__TRY IT__
All that is needed is the line containing "- Extensive implementation" together with each line after it, transcribed exactly to the end of the records.

__GIVEN DATA__
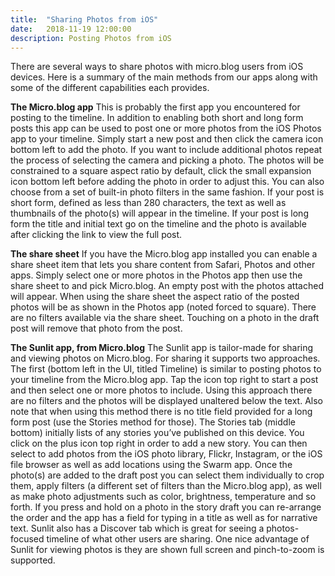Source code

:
 ```yaml
---
title:  "Sharing Photos from iOS"
date:   2018-11-19 12:00:00
description: Posting Photos from iOS
---
```


There are several ways to share photos with micro.blog users from iOS devices. Here is a summary of the main methods from our apps along with some of the different capabilities each provides.

**The Micro.blog app** This is probably the first app you encountered for posting to the timeline. In addition to enabling both short and long form posts this app can be used to post one or more photos from the iOS Photos app to your timeline. Simply start a new post and then click the camera icon bottom left to add the photo. If you want to include additional photos repeat the process of selecting the camera and picking a photo. The photos will be constrained to a square aspect ratio by default, click the small expansion icon bottom left before adding the photo in order to adjust this. You can also choose from a set of built-in photo filters in the same fashion. If your post is short form, defined as less than 280 characters, the text as well as thumbnails of the photo(s) will appear in the timeline. If your post is long form the title and initial text go on the timeline and the photo is available after clicking the link to view the full post.

**The share sheet** If you have the Micro.blog app installed you can enable a share sheet item that lets you share content from Safari, Photos and other apps. Simply select one or more photos in the Photos app then use the share sheet to and pick Micro.blog. An empty post with the photos attached will appear. When using the share sheet the aspect ratio of the posted photos will be as shown in the Photos app (noted forced to square). There are no filters available via the share sheet. Touching on a photo in the draft post will remove that photo from the post.


**The Sunlit app, from Micro.blog** The Sunlit app is tailor-made for sharing and viewing photos on Micro.blog. For sharing it supports two approaches. The first (bottom left in the UI, titled Timeline) is similar to posting photos to your timeline from the Micro.blog app. Tap the icon top right to start a post and then select one or more photos to include. Using this approach there are no filters and the photos will be displayed unaltered below the text. Also note that when using this method there is no title field provided for a long form post (use the Stories method for those). The Stories tab (middle bottom) initially lists of any stories you’ve published on this device. You click on the plus icon top right in order to add a new story. You can then select to add photos from the iOS photo library, Flickr, Instagram, or the iOS file browser as well as add locations using the Swarm app. Once the photo(s) are added to the draft post you can select them individually to crop them, apply filters (a different set of filters than the Micro.blog app), as well as make photo adjustments such as color, brightness, temperature and so forth. If you press and hold on a photo in the story draft you can re-arrange the order and the app has a field for typing in a title as well as for narrative text. Sunlit also has a Discover tab which is great for seeing a photos-focused timeline of what other users are sharing. One nice advantage of Sunlit for viewing photos is they are shown full screen and pinch-to-zoom is supported.
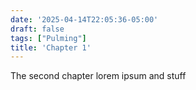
 ```yaml
---
date: '2025-04-14T22:05:36-05:00'
draft: false
tags: ["Pulming"]
title: 'Chapter 1'
---
```


The second chapter lorem ipsum and stuff
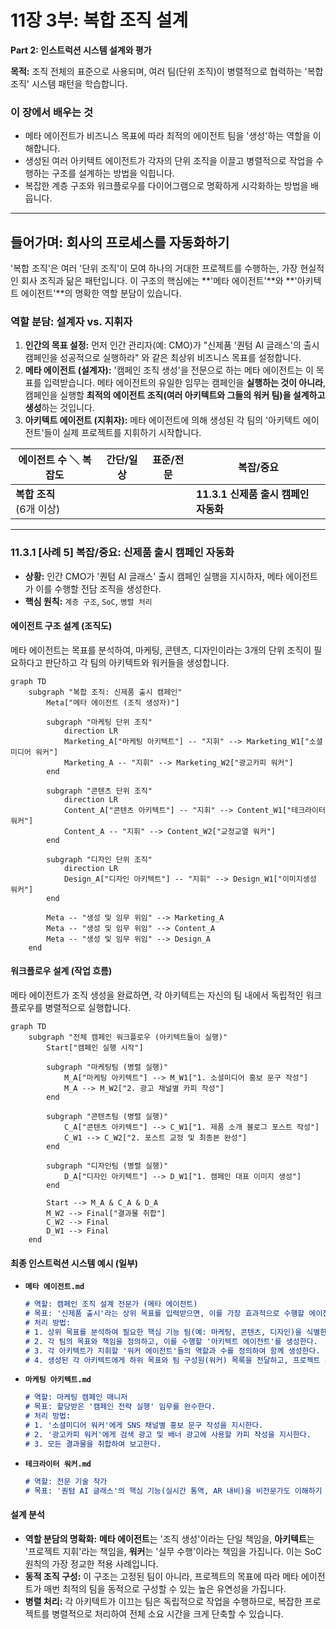 # 11장 3부: 복합 조직 설계

**Part 2: 인스트럭션 시스템 설계와 평가**

**목적:** 조직 전체의 표준으로 사용되며, 여러 팀(단위 조직)이 병렬적으로 협력하는 '복합 조직' 시스템 패턴을 학습합니다.

### 이 장에서 배우는 것
- 메타 에이전트가 비즈니스 목표에 따라 최적의 에이전트 팀을 '생성'하는 역할을 이해합니다.
- 생성된 여러 아키텍트 에이전트가 각자의 단위 조직을 이끌고 병렬적으로 작업을 수행하는 구조를 설계하는 방법을 익힙니다.
- 복잡한 계층 구조와 워크플로우를 다이어그램으로 명확하게 시각화하는 방법을 배웁니다.

---

## 들어가며: 회사의 프로세스를 자동화하기

'복합 조직'은 여러 '단위 조직'이 모여 하나의 거대한 프로젝트를 수행하는, 가장 현실적인 회사 조직과 닮은 패턴입니다. 이 구조의 핵심에는 **'메타 에이전트'**와 **'아키텍트 에이전트'**의 명확한 역할 분담이 있습니다.

### 역할 분담: 설계자 vs. 지휘자

1.  **인간의 목표 설정:** 먼저 인간 관리자(예: CMO)가 "신제품 '퀀텀 AI 글래스'의 출시 캠페인을 성공적으로 실행하라" 와 같은 최상위 비즈니스 목표를 설정합니다.
2.  **메타 에이전트 (설계자):** '캠페인 조직 생성'을 전문으로 하는 메타 에이전트는 이 목표를 입력받습니다. 메타 에이전트의 유일한 임무는 캠페인을 **실행하는 것이 아니라**, 캠페인을 실행할 **최적의 에이전트 조직(여러 아키텍트와 그들의 워커 팀)을 설계하고 생성**하는 것입니다.
3.  **아키텍트 에이전트 (지휘자):** 메타 에이전트에 의해 생성된 각 팀의 '아키텍트 에이전트'들이 실제 프로젝트를 지휘하기 시작합니다.

| 에이전트 수 ＼ 복잡도 | 간단/일상 | 표준/전문 | 복잡/중요 |
|---|---|---|---|
| **복합 조직**<br>(6개 이상) | | | **11.3.1 신제품 출시 캠페인 자동화** |

---

### 11.3.1 [사례 5] 복잡/중요: 신제품 출시 캠페인 자동화

- **상황:** 인간 CMO가 '퀀텀 AI 글래스' 출시 캠페인 실행을 지시하자, 메타 에이전트가 이를 수행할 전담 조직을 생성한다.
- **핵심 원칙:** `계층 구조`, `SoC`, `병렬 처리`

#### 에이전트 구조 설계 (조직도)

메타 에이전트는 목표를 분석하여, 마케팅, 콘텐츠, 디자인이라는 3개의 단위 조직이 필요하다고 판단하고 각 팀의 아키텍트와 워커들을 생성합니다.

```mermaid
graph TD
    subgraph "복합 조직: 신제품 출시 캠페인"
        Meta["메타 에이전트 (조직 생성자)"]

        subgraph "마케팅 단위 조직"
            direction LR
            Marketing_A["마케팅 아키텍트"] -- "지휘" --> Marketing_W1["소셜미디어 워커"]
            Marketing_A -- "지휘" --> Marketing_W2["광고카피 워커"]
        end

        subgraph "콘텐츠 단위 조직"
            direction LR
            Content_A["콘텐츠 아키텍트"] -- "지휘" --> Content_W1["테크라이터 워커"]
            Content_A -- "지휘" --> Content_W2["교정교열 워커"]
        end

        subgraph "디자인 단위 조직"
            direction LR
            Design_A["디자인 아키텍트"] -- "지휘" --> Design_W1["이미지생성 워커"]
        end

        Meta -- "생성 및 임무 위임" --> Marketing_A
        Meta -- "생성 및 임무 위임" --> Content_A
        Meta -- "생성 및 임무 위임" --> Design_A
    end
```

#### 워크플로우 설계 (작업 흐름)

메타 에이전트가 조직 생성을 완료하면, 각 아키텍트는 자신의 팀 내에서 독립적인 워크플로우를 병렬적으로 실행합니다.

```mermaid
graph TD
    subgraph "전체 캠페인 워크플로우 (아키텍트들이 실행)"
        Start["캠페인 실행 시작"]

        subgraph "마케팅팀 (병렬 실행)"
            M_A["마케팅 아키텍트"] --> M_W1["1. 소셜미디어 홍보 문구 작성"]
            M_A --> M_W2["2. 광고 채널별 카피 작성"]
        end

        subgraph "콘텐츠팀 (병렬 실행)"
            C_A["콘텐츠 아키텍트"] --> C_W1["1. 제품 소개 블로그 포스트 작성"]
            C_W1 --> C_W2["2. 포스트 교정 및 최종본 완성"]
        end
        
        subgraph "디자인팀 (병렬 실행)"
            D_A["디자인 아키텍트"] --> D_W1["1. 캠페인 대표 이미지 생성"]
        end

        Start --> M_A & C_A & D_A
        M_W2 --> Final["결과물 취합"]
        C_W2 --> Final
        D_W1 --> Final
    end
```

#### 최종 인스트럭션 시스템 예시 (일부)

- **`메타 에이전트.md`**
  ```markdown
  # 역할: 캠페인 조직 설계 전문가 (메타 에이전트)
  # 목표: '신제품 출시'라는 상위 목표를 입력받으면, 이를 가장 효과적으로 수행할 에이전트 조직을 설계하고 생성한다.
  # 처리 방법:
  # 1. 상위 목표를 분석하여 필요한 핵심 기능 팀(예: 마케팅, 콘텐츠, 디자인)을 식별한다.
  # 2. 각 팀의 목표와 책임을 정의하고, 이를 수행할 '아키텍트 에이전트'를 생성한다.
  # 3. 각 아키텍트가 지휘할 '워커 에이전트'들의 역할과 수를 정의하여 함께 생성한다.
  # 4. 생성된 각 아키텍트에게 하위 목표와 팀 구성원(워커) 목록을 전달하고, 프로젝트 시작을 알린다.
  ```

- **`마케팅 아키텍트.md`**
  ```markdown
  # 역할: 마케팅 캠페인 매니저
  # 목표: 할당받은 '캠페인 전략 실행' 임무를 완수한다.
  # 처리 방법:
  # 1. '소셜미디어 워커'에게 SNS 채널별 홍보 문구 작성을 지시한다.
  # 2. '광고카피 워커'에게 검색 광고 및 배너 광고에 사용할 카피 작성을 지시한다.
  # 3. 모든 결과물을 취합하여 보고한다.
  ```

- **`테크라이터 워커.md`**
  ```markdown
  # 역할: 전문 기술 작가
  # 목표: '퀀텀 AI 글래스'의 핵심 기능(실시간 통역, AR 내비)을 비전문가도 이해하기 쉽게 설명하는 블로그 포스트 초안을 작성한다.
  ```

#### 설계 분석
- **역할 분담의 명확화:** **메타 에이전트**는 '조직 생성'이라는 단일 책임을, **아키텍트**는 '프로젝트 지휘'라는 책임을, **워커**는 '실무 수행'이라는 책임을 가집니다. 이는 SoC 원칙의 가장 정교한 적용 사례입니다.
- **동적 조직 구성:** 이 구조는 고정된 팀이 아니라, 프로젝트의 목표에 따라 메타 에이전트가 매번 최적의 팀을 동적으로 구성할 수 있는 높은 유연성을 가집니다.
- **병렬 처리:** 각 아키텍트가 이끄는 팀은 독립적으로 작업을 수행하므로, 복잡한 프로젝트를 병렬적으로 처리하여 전체 소요 시간을 크게 단축할 수 있습니다.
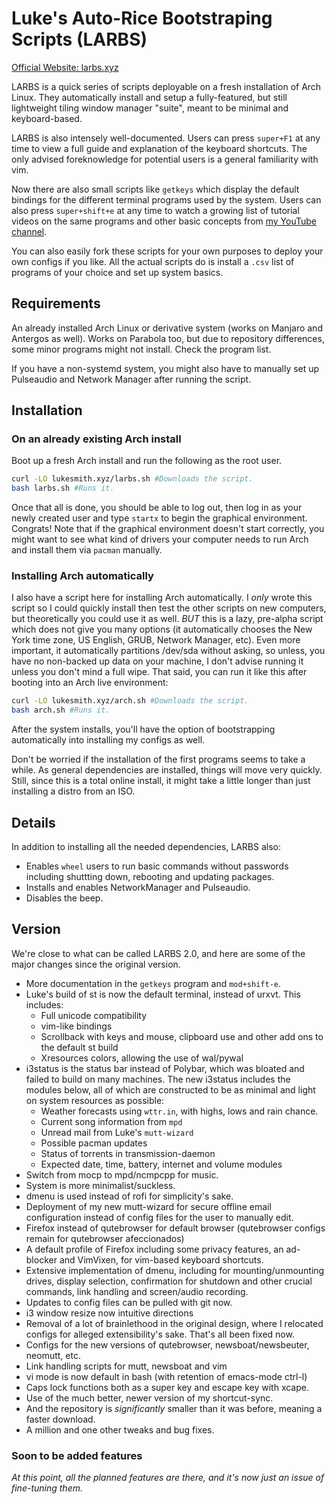 # Luke's Auto-Rice Bootstraping Scripts (LARBS)

[Official Website: larbs.xyz](http://larbs.xyz)

LARBS is a quick series of scripts deployable on a fresh installation of Arch
Linux. They automatically install and setup a fully-featured, but still
lightweight tiling window manager "suite", meant to be minimal and
keyboard-based.

LARBS is also intensely well-documented. Users can press `super+F1` at any time
to view a full guide and explanation of the keyboard shortcuts. The only
advised foreknowledge for potential users is a general familiarity with vim.

Now there are also small scripts like `getkeys` which display the default
bindings for the different terminal programs used by the system. Users can also
press `super+shift+e` at any time to watch a growing list of tutorial videos on
the same programs and other basic concepts from [my YouTube channel](https://youtube.com/c/lukesmithxyz).

You can also easily fork these scripts for your own purposes to deploy your own
configs if you like. All the actual scripts do is install a `.csv` list of
programs of your choice and set up system basics.

## Requirements

An already installed Arch Linux or derivative system (works on Manjaro and
Antergos as well). Works on Parabola too, but due to repository differences,
some minor programs might not install. Check the program list.

If you have a non-systemd system, you might also have to manually set up
Pulseaudio and Network Manager after running the script.

## Installation

### On an already existing Arch install

Boot up a fresh Arch install and run the following as the root user.

```sh
curl -LO lukesmith.xyz/larbs.sh #Downloads the script.
bash larbs.sh #Runs it.
```

Once that all is done, you should be able to log out, then log in as your newly
created user and type `startx` to begin the graphical environment.  Congrats!
Note that if the graphical environment doesn't start correctly, you might want
to see what kind of drivers your computer needs to run Arch and install them
via `pacman` manually.

### Installing Arch automatically

I also have a script here for installing Arch automatically. I *only* wrote this
script so I could quickly install then test the other scripts on new computers,
but theoretically you could use it as well. *BUT* this is a lazy, pre-alpha
script which does not give you many options (it automatically chooses the New
York time zone, US English, GRUB, Network Manager, etc). Even more important, it
automatically partitions /dev/sda without asking, so unless, you have no
non-backed up data on your machine, I don't advise running it unless you don't
mind a full wipe. That said, you can run it like this after booting into an Arch
live environment:

```sh
curl -LO lukesmith.xyz/arch.sh #Downloads the script.
bash arch.sh #Runs it.
```

After the system installs, you'll have the option of bootstrapping automatically
into installing my configs as well.

Don't be worried if the installation of the first programs seems to take a
while. As general dependencies are installed, things will move very quickly.
Still, since this is a total online install, it might take a little longer than
just installing a distro from an ISO.

## Details

In addition to installing all the needed dependencies, LARBS also:

- Enables `wheel` users to run basic commands without passwords including
  shuttting down, rebooting and updating packages.
- Installs and enables NetworkManager and Pulseaudio.
- Disables the beep.

## Version

We're close to what can be called LARBS 2.0, and here are some of the major
changes since the original version.

- More documentation in the `getkeys` program and `mod+shift-e`.
- Luke's build of st is now the default terminal, instead of urxvt. This
  includes:
  	- Full unicode compatibility
	- vim-like bindings
	- Scrollback with keys and mouse, clipboard use and other add ons to
	  the default st build
	- Xresources colors, allowing the use of wal/pywal
- i3status is the status bar instead of Polybar, which was bloated and failed
  to build on many machines. The new i3status includes the modules below, all
  of which are constructed to be as minimal and light on system resources as
  possible:
  	- Weather forecasts using `wttr.in`, with highs, lows and rain chance.
	- Current song information from `mpd`
	- Unread mail from Luke's `mutt-wizard`
	- Possible pacman updates
	- Status of torrents in transmission-daemon
	- Expected date, time, battery, internet and volume modules
- Switch from mocp to mpd/ncmpcpp for music.
- System is more minimalist/suckless.
- dmenu is used instead of rofi for simplicity's sake.
- Deployment of my new mutt-wizard for secure offline email configuration
  instead of config files for the user to manually edit.
- Firefox instead of qutebrowser for default browser (qutebrowser configs
  remain for qutebrowser afeccionados)
- A default profile of Firefox including some privacy features, an ad-blocker
  and VimVixen, for vim-based keyboard shortcuts.
- Extensive implementation of dmenu, including for mounting/unmounting drives,
  display selection, confirmation for shutdown and other crucial commands, link
  handling and screen/audio recording.
- Updates to config files can be pulled with git now.
- i3 window resize now intuitive directions
- Removal of a lot of brainlethood in the original design, where I relocated
  configs for alleged extensibility's sake. That's all been fixed now.
- Configs for the new versions of qutebrowser, newsboat/newsbeuter, neomutt,
  etc.
- Link handling scripts for mutt, newsboat and vim
- vi mode is now default in bash (with retention of emacs-mode ctrl-l)
- Caps lock functions both as a super key and escape key with xcape.
- Use of the much better, newer version of my shortcut-sync.
- And the repository is *significantly* smaller than it was before, meaning a
  faster download.
- A million and one other tweaks and bug fixes.

### Soon to be added features

*At this point, all the planned features are there, and it's now just an issue
of fine-tuning them.*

__ANSWER SECTION__
- Extensive implementation of dmenu, including for mounting/unmounting drives,
  display selection, confirmation for shutdown and other crucial commands, link
  handling and screen/audio recording.
- Updates to config files can be pulled with git now.
- i3 window resize now intuitive directions
- Removal of a lot of brainlethood in the original design, where I relocated
  configs for alleged extensibility's sake. That's all been fixed now.
- Configs for the new versions of qutebrowser, newsboat/newsbeuter, neomutt,
  etc.
- Link handling scripts for mutt, newsboat and vim
- vi mode is now default in bash (with retention of emacs-mode ctrl-l)
- Caps lock functions both as a super key and escape key with xcape.
- Use of the much better, newer version of my shortcut-sync.
- And the repository is *significantly* smaller than it was before, meaning a
  faster download.
- A million and one other tweaks and bug fixes.

### Soon to be added features

*At this point, all the planned features are there, and it's now just an issue
of fine-tuning them.*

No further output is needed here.